I want to make the data pipeline as simple as possible, so ahead of time I want to combine the run length encodings and images together in TFRecord files. That way when it comes to training time the pipeline will only have to read one input, which should give a training speed up in addition to keeping the code nice and simple.

According to the Tensorflow documentation on the TFRecord format data should be sharded across multiple files so that you can parellelize I/O, whilst keeping each file 10MB+ and ideally 100MB+.

The following code shows the implementation of this for my data. I chose 20 shards here, which gives files around 200MB, I may adjust this as I come to training time, depending on the machine I will train on. The code takes around 10mins to run for the ~5,500 1400x2100 images so it is relatively quick to iterate if required.

First the imports and helper functions:

from tqdm import tqdm
import tensorflow as tf
import pandas as pd

LABELS = ["Fish", "Flower", "Gravel", "Sugar"]
# made up folder name
INPUT_PATH = "gs://folder/data/train.csv"

def get_labels(data_path):
    """
    Reads the training data from data_path and outputs a {image_name: [rle]} dict.
    """
    train_df = pd.read_csv(data_path)

    # Rename the columns to correct format
    new_names = ["image_label", "encoded_pixels"]
    rename_dict = dict(zip(train_df.columns, new_names))
    train_df = train_df.rename(columns=rename_dict)

    # Split out the image ID from the label name
    train_df['image_id'] = train_df['image_label'].apply(lambda x: x.split('_')[0].split('.')[0])
    train_df['label'] = train_df['image_label'].apply(lambda x: x.split('_')[1])
    train_df.loc[train_df["encoded_pixels"].isna(), "encoded_pixels"] = ""

    # Group by image_id
    grouped_rles = train_df.groupby(["image_id"]).agg({'encoded_pixels': lambda x: list(x),
                                                       'label': lambda x: list(x)})

    # Ensure the label values are in the correct order
    assert all(element == LABELS for element in grouped_rles['label'].values)

    return dict(zip(grouped_rles.index, grouped_rles['encoded_pixels']))


def _bytes_feature(value):
    """
    Returns a bytes_list from a string / byte.
    """
    if isinstance(value, type(tf.constant(0))):
        value = value.numpy()  # BytesList won't unpack a string from an EagerTensor.
    return tf.train.Feature(bytes_list=tf.train.BytesList(value=[value]))

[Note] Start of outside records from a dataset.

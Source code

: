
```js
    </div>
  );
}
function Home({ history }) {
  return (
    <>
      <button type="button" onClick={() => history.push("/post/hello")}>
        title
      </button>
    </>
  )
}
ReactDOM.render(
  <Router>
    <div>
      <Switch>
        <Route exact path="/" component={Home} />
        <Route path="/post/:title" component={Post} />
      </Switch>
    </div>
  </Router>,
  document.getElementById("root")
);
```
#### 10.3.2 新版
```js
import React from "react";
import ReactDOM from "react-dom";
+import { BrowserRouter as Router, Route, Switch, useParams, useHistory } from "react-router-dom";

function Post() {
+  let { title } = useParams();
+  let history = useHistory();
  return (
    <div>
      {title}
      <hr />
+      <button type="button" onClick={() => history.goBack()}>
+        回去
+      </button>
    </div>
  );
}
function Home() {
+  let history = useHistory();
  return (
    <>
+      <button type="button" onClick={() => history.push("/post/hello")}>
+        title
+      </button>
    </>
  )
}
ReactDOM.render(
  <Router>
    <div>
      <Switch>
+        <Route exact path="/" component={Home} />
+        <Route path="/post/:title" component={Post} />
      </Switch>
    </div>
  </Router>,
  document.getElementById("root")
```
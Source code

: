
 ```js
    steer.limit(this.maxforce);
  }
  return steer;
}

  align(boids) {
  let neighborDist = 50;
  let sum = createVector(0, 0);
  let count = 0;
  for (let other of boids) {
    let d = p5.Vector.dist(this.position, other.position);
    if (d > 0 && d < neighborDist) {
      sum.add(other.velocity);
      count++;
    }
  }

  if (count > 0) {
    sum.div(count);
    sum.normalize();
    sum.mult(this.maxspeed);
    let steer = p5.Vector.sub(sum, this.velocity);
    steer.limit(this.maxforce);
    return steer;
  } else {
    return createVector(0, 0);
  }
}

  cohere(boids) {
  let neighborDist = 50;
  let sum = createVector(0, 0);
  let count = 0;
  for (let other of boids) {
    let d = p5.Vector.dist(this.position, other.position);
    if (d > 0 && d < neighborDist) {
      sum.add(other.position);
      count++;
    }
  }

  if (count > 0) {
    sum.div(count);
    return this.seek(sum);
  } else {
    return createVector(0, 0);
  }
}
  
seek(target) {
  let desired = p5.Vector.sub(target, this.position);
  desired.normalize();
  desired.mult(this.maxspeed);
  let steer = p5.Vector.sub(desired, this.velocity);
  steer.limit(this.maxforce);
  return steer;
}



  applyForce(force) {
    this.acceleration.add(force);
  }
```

def _int64_feature(value):
    """
    Returns an int64_list from a bool / enum / int / uint.
    """
    return tf.train.Feature(int64_list=tf.train.Int64List(value=[value]))


def serialize_image(image_string, label):
    """
    Creates a tf.train.Example message ready to be written to a file.
    """
    image_shape = tf.io.decode_jpeg(image_string).shape
    
    # Create a dictionary mapping the feature name to the tf.train.Example-compatible
    # data type.
    feature = {
        'height': _int64_feature(image_shape[0]),
        'width': _int64_feature(image_shape[1]),
        'depth': _int64_feature(image_shape[2]),
        'image_raw': _bytes_feature(image_string),
        'fish': _bytes_feature(label[0].encode('utf-8')),
        'flower': _bytes_feature(label[1].encode('utf-8')),
        'gravel': _bytes_feature(label[2].encode('utf-8')),
        'sugar': _bytes_feature(label[3].encode('utf-8')),
    }

    # Create a Features message using tf.train.Example.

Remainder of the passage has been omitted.